Problems Unmasked For years, strong oil prices allowed Ecuadorans to enjoy a robust economy that masked excessive public spending and rising debt as the government borrowed to meet obligations. However, economic reality was laid bare last year when the country was battered by 2.5 billion dollars in El Nino flooding damage, oil's price collapse and a region-wide credit crunch after Russia's August 1998 debt default. As the economy reeled, Ecuador's politicians -- from congressmen to labor and Indian leaders -- dithered, bickered and used the worsening economy to jockey for political advantage, unwilling to impose higher taxes or other reforms.
'We can't seem to sort out this problem,' said Maria de la Paz Vela, an analyst at Quito-based Multiplica, an economic research group. 'There's regionalism. There's populism. There's an absence of a national project.'
With the economy in a tail-spin, President Jamil Mahuad has tried to stave off the looming crisis, yet Congress -- and most Ecuadorans, for that matter -- balked at closing the budget deficit. The result was predictable: In March the sucre plummeted, nearly collapsing the frail banking system and the economy. The sucre has lost 43 percent of its value against the dollar so far this year, the worst performing currency in the world.

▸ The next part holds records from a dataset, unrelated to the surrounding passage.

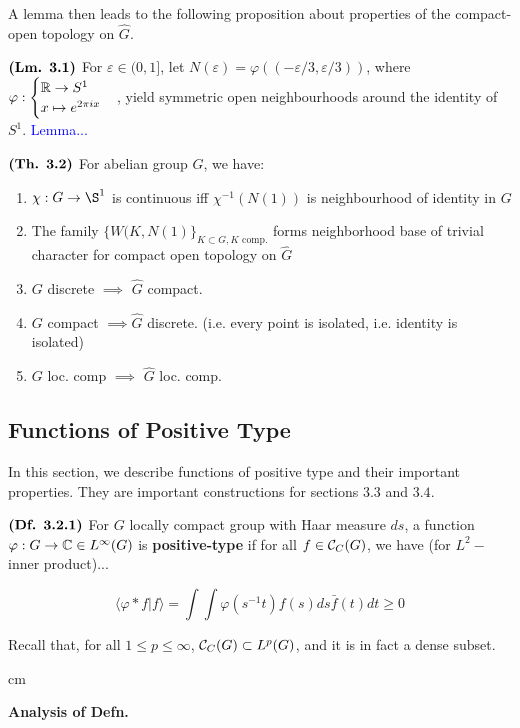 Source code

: \documentclass{article}
\begin{document}
A lemma then leads to the following proposition about properties of the compact-open topology on $\hat{G}$.

$\textbf{(Lm. 3.1)}$ For $\varepsilon \in (0,1]$, let $N(\varepsilon) = \varphi((-\varepsilon/3,\varepsilon/3))$, where $\varphi: \begin{cases}
    \mathbb{R} \rightarrow S^1 \\
    x \mapsto e^{2\pi ix}
\end{cases} $, yield symmetric open neighbourhoods around the identity of $S^1$. \textcolor{blue}{Lemma...}

$\textbf{(Th. 3.2)}$
For abelian group $G$, we have:
\begin{enumerate}
    \item $\chi:G \ra \S^1$ is continuous iff $\chi^{-1}(N(1))$ is neighbourhood of identity in $G$
    \item The family $\{W(K,N(1)\}_{K \subset G, K \text{ comp.}} $ forms neighborhood base of trivial character for compact open topology on $\hat{G}$
    \item $G$ discrete $\implies$ $\hat{G}$ compact.
    \item $G$ compact $\implies \hat{G}$ discrete. (i.e. every point is isolated, i.e. identity is isolated)
    \item $G$ loc. comp $\implies$ $\hat{G}$ loc. comp.
\end{enumerate}

\subsection{Functions of Positive Type}
In this section, we describe functions of positive type and their important properties. They are important constructions for sections $3.3$ and $3.4$.

$\textbf{(Df. 3.2.1)}$ For $G$ locally compact group with Haar measure $ds$, a function $\varphi:G \rightarrow \mathbb{C} \in L^{\infty}(G)$ is \textbf{positive-type} if for all $f \in \mathcal{C}_C(G)$, we have (for $L^2-$inner product)...

$$\langle\varphi * f|f\rangle = \int \int \varphi(s^{-1}t)f(s)ds \bar{f}(t) dt \geq 0$$

Recall that, for all $ 1 \leq p \leq \infty$, $\mathcal{C}_C(G) \subset L^p(G)$, and it is in fact a dense subset.

 cm

\textbf{Analysis of Defn.}

\end{document}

Bad Dream Today, Ecuador's economic problems read like an emerging market nightmare. Deep in recession, gross domestic product (GDP) is expected to shrink 7 percent this year. Inflation is running at about 50 percent, the budget deficit stands at about 580 million dollars, or 4 percent of GDP, and a broad financial industry restructuring is about to halve the number of banks in the country.

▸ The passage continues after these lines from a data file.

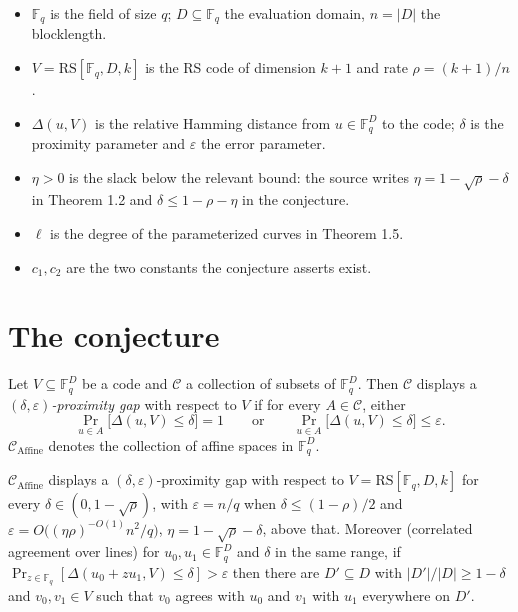 \documentclass{aicr-conjecture}
\newcommand{\F}{\mathbb{F}}
\newcommand{\eps}{\varepsilon}
\newcommand{\RS}{\mathrm{RS}}
\newcommand{\Caff}{\mathcal{C}_{\mathrm{Affine}}}
\newcommand{\dist}{\Delta}
\begin{document}
\begin{itemize}[nosep]
  \item $\F_{q}$ is the field of size $q$; $D \subseteq \F_{q}$ the
    evaluation domain, $n = |D|$ the blocklength.
  \item $V = \RS[\F_{q}, D, k]$ is the RS code of dimension $k+1$ and
    rate $\rho = (k+1)/n$.
  \item $\dist(u, V)$ is the relative Hamming distance from $u \in
    \F_{q}^{D}$ to the code; $\delta$ is the proximity parameter and
    $\eps$ the error parameter.
  \item $\eta > 0$ is the slack below the relevant bound: the source
    writes $\eta = 1 - \sqrt{\rho} - \delta$ in Theorem 1.2 and
    $\delta \le 1 - \rho - \eta$ in the conjecture.
  \item $\ell$ is the degree of the parameterized curves in
    Theorem 1.5.
  \item $c_{1}, c_{2}$ are the two constants the conjecture asserts
    exist.
\end{itemize}

\section{The conjecture}\label{sec:conjectures}

\begin{definition}
  \label{def:gap}
Let $V \subseteq \F_{q}^{D}$ be a code and $\mathcal{C}$ a collection of
subsets of $\F_{q}^{D}$. Then $\mathcal{C}$ displays a
\emph{$(\delta,\eps)$-proximity gap} with respect to $V$ if for every $A
\in \mathcal{C}$, either
\[
  \Pr_{u \in A}\bigl[ \dist(u, V) \le \delta \bigr] = 1
  \qquad\text{or}\qquad
  \Pr_{u \in A}\bigl[ \dist(u, V) \le \delta \bigr] \le \eps.
\]
$\Caff$ denotes the collection of affine spaces in $\F_{q}^{D}$.
\end{definition}

\begin{theorem}
  \label{thm:known}
$\Caff$ displays a $(\delta,\eps)$-proximity gap with respect to $V =
\RS[\F_{q},D,k]$ for every $\delta \in (0, 1 - \sqrt{\rho})$, with
$\eps = n/q$ when $\delta \le (1-\rho)/2$ and $\eps =
O\bigl((\eta\rho)^{-O(1)} n^{2}/q\bigr)$, $\eta = 1 - \sqrt{\rho} -
\delta$, above that. Moreover (correlated agreement over lines) for
$u_{0}, u_{1} \in \F_{q}^{D}$ and $\delta$ in the same range, if
$\Pr_{z \in \F_{q}}[\dist(u_{0} + z u_{1}, V) \le \delta] > \eps$ then
there are $D' \subseteq D$ with $|D'|/|D| \ge 1 - \delta$ and $v_{0},
v_{1} \in V$ such that $v_{0}$ agrees with $u_{0}$ and $v_{1}$ with
$u_{1}$ everywhere on $D'$.
\end{theorem}
\end{document}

Its total debt stands at 16.3 billion dollars, or 112 percent of Ecuador's projected 1999 GDP, higher than any other country in the region. Argentina's debt is just 41 percent of GDP, by comparison. Foreign public debt stands at 13.3 billion dollars, of which 51 percent is in Brady bonds, eurobonds and private bank loans. The government this year will be hard-pressed to meet foreign debt obligations totaling 1.36 billion dollars, including 283.6 billion dollars in Brady bond interest and amortization payments. To relieve the fiscal pressure and shore up the economy, the government has been negotiating with the International Monetary Fund for an accord that will give it access to 1.2 billion dollars in multilateral credits.
No Deal That accord has failed to materialize and for weeks investors have fretted over whether Ecuador would make its August Brady coupon payments. This week, reports the government planned to defer those payments -- split between past due interest and discount Bradys -- sparked drops in Ecuador's sucre currency and dollar debt. A basket of Ecuadoran debt fell 7.7 percent Friday, driving its yield almost 31 percentage points higher than comparable U.S. bonds.